La marca España ya ha ganado el Mundial

Faltan 2 días para la final, pero España ya ha ganado el Mundial, al menos en lo que a marcas se refiere. Y es que los publicitarios tenemos claro que las multimillonarias audiencias de los partidos de la roja en las que se repite una y otra vez la palabra España tienen un impacto positivo importantísimo en la marca-país España y que eso tiene una traducción en forma de dinerito contante y sonante para la maltrecha economía española. Pongamos por ejemplo el turismo: gracias al éxito de la roja la palabra España e incluso imágenes de España aparecen un día si y otro también en los principales informativos de los principales mercados emisores, es decir, Alemania, Gran Bretaña y Francia, justo en el momento en el que muchos de esos turistas van a decirse por contratar sus vacaciones hacia Turquía, Marruecos, Italia, Caribe, Croacia o, por supuesto, España.

Lo de la audiencia multimillonaria de la marca España es solo el aspecto cuantitativo de la cuestión, pero ¿y la parte cualitativa?. Ahí las cosas están casi mejor: la marca España se está asociando a éxito, buen juego, efectividad, constancia, creatividad y “Fair Play”, gracias a la actuación del combinado español. Unos valores que ayudan cuanto menos a diluir otros con los que recientemente se estaba asociando a la marca España en el mundo entero: déficit, paro, riesgo-país…

Pero el aspecto publicitario y sociológico más importante del impacto del fútbol en la marca-país España no creo que sea la comunicación al exterior sino mas bien lo que en términos de relaciones públicas, publicidad y marketing llamaríamos la comunicación “interna”.  Y es que la gran trayectoria de la roja ha conseguido algo que hasta hace poco parecía imposible: que por unos días, semanas (y esperemos que más) se deje de hablar en los medios y sobretodo en la calle de la dichosa crisis.

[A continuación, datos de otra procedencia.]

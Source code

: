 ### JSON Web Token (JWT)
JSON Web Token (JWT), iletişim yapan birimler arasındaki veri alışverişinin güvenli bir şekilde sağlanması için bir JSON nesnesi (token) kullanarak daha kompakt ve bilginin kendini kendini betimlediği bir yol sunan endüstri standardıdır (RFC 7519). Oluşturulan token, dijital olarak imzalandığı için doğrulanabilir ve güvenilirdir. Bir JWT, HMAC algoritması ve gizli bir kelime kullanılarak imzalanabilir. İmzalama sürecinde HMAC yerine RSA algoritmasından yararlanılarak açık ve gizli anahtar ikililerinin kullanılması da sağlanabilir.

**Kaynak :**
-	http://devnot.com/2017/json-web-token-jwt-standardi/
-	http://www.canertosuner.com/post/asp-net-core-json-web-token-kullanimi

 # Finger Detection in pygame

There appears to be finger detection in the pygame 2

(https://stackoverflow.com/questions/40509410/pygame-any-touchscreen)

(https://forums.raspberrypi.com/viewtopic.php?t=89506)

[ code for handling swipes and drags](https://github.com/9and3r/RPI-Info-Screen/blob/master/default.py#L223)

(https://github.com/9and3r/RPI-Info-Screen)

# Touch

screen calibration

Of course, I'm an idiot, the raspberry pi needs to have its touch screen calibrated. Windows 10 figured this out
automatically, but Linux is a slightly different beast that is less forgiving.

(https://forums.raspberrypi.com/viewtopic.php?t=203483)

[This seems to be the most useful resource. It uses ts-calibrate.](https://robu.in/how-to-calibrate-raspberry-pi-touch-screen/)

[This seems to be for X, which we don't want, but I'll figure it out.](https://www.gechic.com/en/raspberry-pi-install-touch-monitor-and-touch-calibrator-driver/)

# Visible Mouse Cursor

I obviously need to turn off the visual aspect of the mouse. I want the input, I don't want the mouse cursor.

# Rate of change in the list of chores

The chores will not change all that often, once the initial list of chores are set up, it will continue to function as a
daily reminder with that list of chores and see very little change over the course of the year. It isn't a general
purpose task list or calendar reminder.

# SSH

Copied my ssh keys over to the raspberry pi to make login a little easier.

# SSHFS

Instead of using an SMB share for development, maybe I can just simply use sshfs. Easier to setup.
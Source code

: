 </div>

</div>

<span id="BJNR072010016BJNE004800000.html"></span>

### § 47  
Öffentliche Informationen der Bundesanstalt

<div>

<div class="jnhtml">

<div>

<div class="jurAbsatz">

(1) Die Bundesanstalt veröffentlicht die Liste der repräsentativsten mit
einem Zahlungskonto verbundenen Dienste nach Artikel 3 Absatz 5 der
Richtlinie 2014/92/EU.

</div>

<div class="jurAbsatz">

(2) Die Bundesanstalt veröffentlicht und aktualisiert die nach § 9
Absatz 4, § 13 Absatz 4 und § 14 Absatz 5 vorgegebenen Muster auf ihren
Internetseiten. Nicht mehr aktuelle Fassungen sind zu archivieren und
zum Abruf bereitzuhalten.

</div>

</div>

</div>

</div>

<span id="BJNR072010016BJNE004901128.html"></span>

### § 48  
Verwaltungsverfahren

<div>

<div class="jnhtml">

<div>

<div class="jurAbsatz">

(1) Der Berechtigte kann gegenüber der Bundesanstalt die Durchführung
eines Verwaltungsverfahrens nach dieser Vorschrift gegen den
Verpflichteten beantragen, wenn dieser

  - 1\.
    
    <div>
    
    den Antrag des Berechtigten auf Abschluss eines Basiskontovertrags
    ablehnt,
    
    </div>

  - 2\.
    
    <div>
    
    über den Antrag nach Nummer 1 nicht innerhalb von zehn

Y es que como publicitario no puedo más que revelarme contra la espiral tóxica de desmoralización que supone que todos los medios de comunicación hablen a todas horas y se regodeen en cada detalle de todo lo que tiene que ver con esa palabra que empieza con “c”. Y es que en mi opinión la reiteración obsesiva en destacar lo malo de la situación económica afecta mucho más a la economía real que cualquier otro factor económico externo o interno.

En fin, que la marca España ya ha demostrado que gana en el Mundial de fútbol, ahora sólo queda que todos los que tienen que ver con esa marca (ciudadanía, políticos, empresas) se convenzan de que también en otros mundiales menos vistosos y con menos vuvuzuelas (como el de la investigación, la competitividad, la calidad, el trabajo…) también se puede estar en la final o, por lo menos, pasar de cuartos.